Our flight home on Monday was canceled due to the air traffic control malfunction in the UK. We made the best of it with an impromptu city break, and I can certainly think of worse places than The Tiger City to be stranded for a few days.

But I think it could be interesting to take a look at what went wrong (looks like faulty data was submitted by a French airline), and what happened next (suspension of automatic processing to ensure that no incorrect safety-related information could be shared), and the repercussions.

A big problem

More than 1,500 flights were cancelled on Monday, and 345 on Tuesday due to the air traffic control failure, with thousands of holidaymakers left stranded abroad. The industry expects to pay over £100mm in compensation claims.

Many families were stuck in their destinations for a week. Apparently Heathrow and Gatwick are the busiest 2-runway and 1-runway airports in the world and run with very very little slack in the schedule, so when something blows up like this, the repercussions are huge.

The company that provides the air traffic control system is NATS, a public-private partnership jointly owned by the UK government, a handful of British airlines, and some pension funds. The company was founded in 1962, and it’s probably fair to say that some of the core technology underpinning the system has been there from the very beginning. Apparently a similar incident in 2014 was traced back to a bug in the code from the 1990s!

Dealing with legacy systems

Whilst at Origin we don’t deal with such safety-critical situations as air traffic control, we do have experience in building tech that needs to interface with legacy systems that are not just years, but sometimes decades old.

Those who aren’t intimately involved in building technology sometimes won’t appreciate how difficult it is to write code and build systems that are truly stable. The reason for this is “edge-cases” – situations that are not the base-case scenario for a system’s operations, but are theoretically possible within the algorithm. 
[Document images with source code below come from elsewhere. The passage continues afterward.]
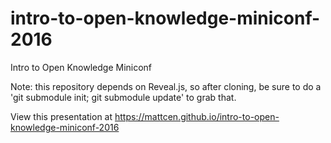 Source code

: intro-to-open-knowledge-miniconf-2016
====================================

Intro to Open Knowledge Miniconf

Note: this repository depends on Reveal.js, so after
cloning, be sure to do a 'git submodule init; git submodule update'
to grab that.

View this presentation at https://mattcen.github.io/intro-to-open-knowledge-miniconf-2016
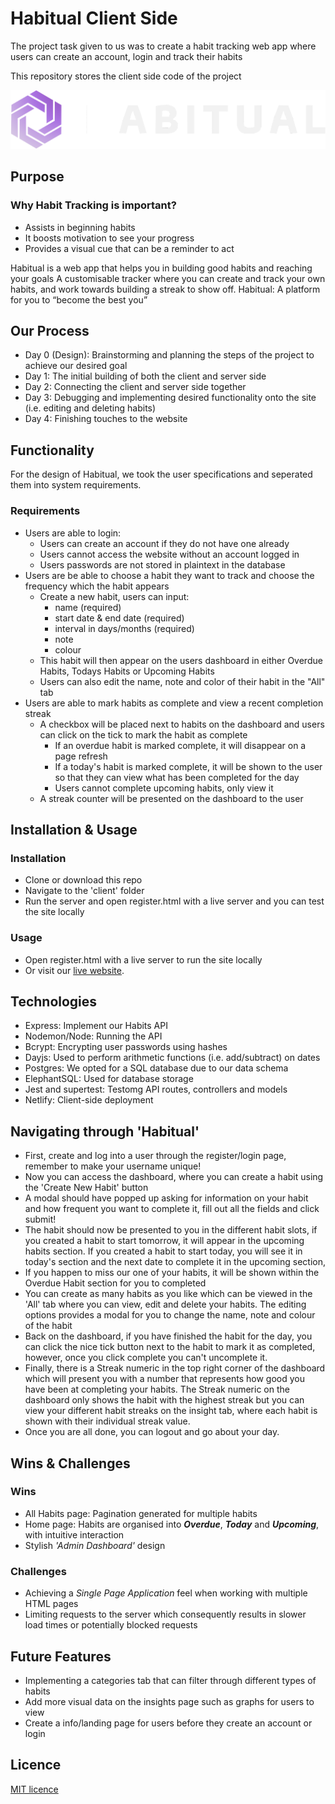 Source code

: # Habitual Client Side
The project task given to us was to create a habit tracking web app where users can create an account, login and track their habits

This repository stores the client side code of the project

![habitual Logo](./client/assets/images/logo.png)

## Purpose
### Why Habit Tracking is important?
- Assists in beginning habits
- It boosts motivation to see your progress
- Provides a visual cue that can be a reminder to act

Habitual is a web app that helps you in building good habits and reaching your goals
A customisable tracker where you can create and track your own habits, and work towards building a streak to show off. 
Habitual: A platform for you to “become the best you”

## Our Process
- Day 0 (Design): Brainstorming and planning the steps of the project to achieve our desired goal
- Day 1: The initial building of both the client and server side
- Day 2: Connecting the client and server side together
- Day 3: Debugging and implementing desired functionality onto the site (i.e. editing and deleting habits)
- Day 4: Finishing touches to the website

## Functionality
For the design of Habitual, we took the user specifications and seperated them into system requirements.

### Requirements
- Users are able to login:
    - Users can create an account if they do not have one already
    - Users cannot access the website without an account logged in
    - Users passwords are not stored in plaintext in the database
- Users are be able to choose a habit they want to track and choose the frequency which the habit appears
    - Create a new habit, users can input:
        - name (required)
        - start date & end date (required)
        - interval in days/months (required)
        - note
        - colour
    - This habit will then appear on the users dashboard in either Overdue Habits, Todays Habits or Upcoming Habits
    - Users can also edit the name, note and color of their habit in the "All" tab
- Users are able to mark habits as complete and view a recent completion streak
    - A checkbox will be placed next to habits on the dashboard and users can click on the tick to mark the habit as complete
        - If an overdue habit is marked complete, it will disappear on a page refresh
        - If a today's habit is marked complete, it will be shown to the user so that they can view what has been completed for the day
        - Users cannot complete upcoming habits, only view it
    - A streak counter will be presented on the dashboard to the user


## Installation & Usage

### Installation
- Clone or download this repo
- Navigate to the 'client' folder
- Run the server and open register.html with a live server and you can test the site locally

### Usage
- Open register.html with a live server to run the site locally
- Or visit our [live website](https://relaxed-speculoos-a7d774.netlify.app/client/index.html).

## Technologies
- Express: Implement our Habits API
- Nodemon/Node: Running the API
- Bcrypt: Encrypting user passwords using hashes
- Dayjs: Used to perform arithmetic functions (i.e. add/subtract) on dates
- Postgres: We opted for a SQL database due to our data schema
- ElephantSQL: Used for database storage
- Jest and supertest: Testomg API routes, controllers and models
- Netlify: Client-side deployment

## Navigating through 'Habitual'
- First, create and log into a user through the register/login page, remember to make your username unique!
- Now you can access the dashboard, where you can create a habit using the 'Create New Habit' button
- A modal should have popped up asking for information on your habit and how frequent you want to complete it, fill out all the fields and click submit!
- The habit should now be presented to you in the different habit slots, if you created a habit to start tomorrow, it will appear in the upcoming habits section. If you created a habit to start today, you will see it in today's section and the next date to complete it in the upcoming section,
- If you happen to miss our one of your habits, it will be shown within the Overdue Habit section for you to completed
- You can create as many habits as you like which can be viewed in the 'All' tab where you can view, edit and delete your habits. The editing options provides a modal for you to change the name, note and colour of the habit
- Back on the dashboard, if you have finished the habit for the day, you can click the nice tick button next to the habit to mark it as completed, however, once you click complete you can't uncomplete it.
- Finally, there is a Streak numeric in the top right corner of the dashboard which will present you with a number that represents how good you have been at completing your habits. The Streak numeric on the dashboard only shows the habit with the highest streak but you can view your different habit streaks on the insight tab, where each habit is shown with their individual streak value.
- Once you are all done, you can logout and go about your day.

## Wins & Challenges
### Wins
- All Habits page: Pagination generated for multiple habits
- Home page: Habits are organised into ***Overdue***, ***Today*** and ***Upcoming***, with intuitive interaction
- Stylish *'Admin Dashboard'* design
### Challenges
- Achieving a *Single Page Application* feel when working with multiple HTML pages
- Limiting requests to the server which consequently results in slower load times or potentially blocked requests

## Future Features
- Implementing a categories tab that can filter through different types of habits
- Add more visual data on the insights page such as graphs for users to view
- Create a info/landing page for users before they create an account or login

## Licence

[MIT licence](https://opensource.org/licenses/mit-license.php)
The more complicated an algorithm, (and the more automation exists within the system), the more risk of edge cases tripping things up.

 

Hard-won experience

At Origin we have a lot of experience with this, especially in the building of our Documentation product, which now supports “multi-player mode” with many counterparties (dealers, issuer, law firm) able to interact simultaneously on a syndicated transaction. 

There are so many edge cases that can potentially arise as different counterparties are reviewing, commenting, and collaborating on the documents we produce. 

We put a lot of time into thoroughly testing all that we can, and also invest in design resource to ensure that if things fail, they “fail elegantly” (meaning that we revert any change, protect the rest of the platform, and deliver to the user an actionable message about what’s going on). This is hard enough when you own the whole tech stack, but becomes even harder when you are building new tech that has to interface with old tech. 

We’re well versed in this, having built integrations into clearing systems, stock exchanges, and paying agents all around the capital markets… all of whom have systems in use that are 20-30+ years old (if not more). 

Focus on robustness

Development can be a bit slower than initially expected, but that’s because during the development and testing cycle, we are constantly uncovering edge cases that need to be dealt with – even if the probability of those arising is extremely low. You’d be surprised by the number of random situations that we’ve had to account for that potentially threaten to derail straight through processing of issuance.

As we’ve scaled up – we’re now processing over 1,000 transactions annually – we’ve made huge investments in QA and automated end-to-end testing to ensure our processes and platform are stable. And every once in a while, we pause all development and focus on robustness – specifically looking for edge cases to ensure they are covered for.

Now that the air traffic control system is back up and running, and our family has arrived safely back in London, let’s hope that NATS takes a leaf out of Origin’s book – time for the technologists who keep our skies safe to embark on a sprint or two of robustness to prevent this from happening again!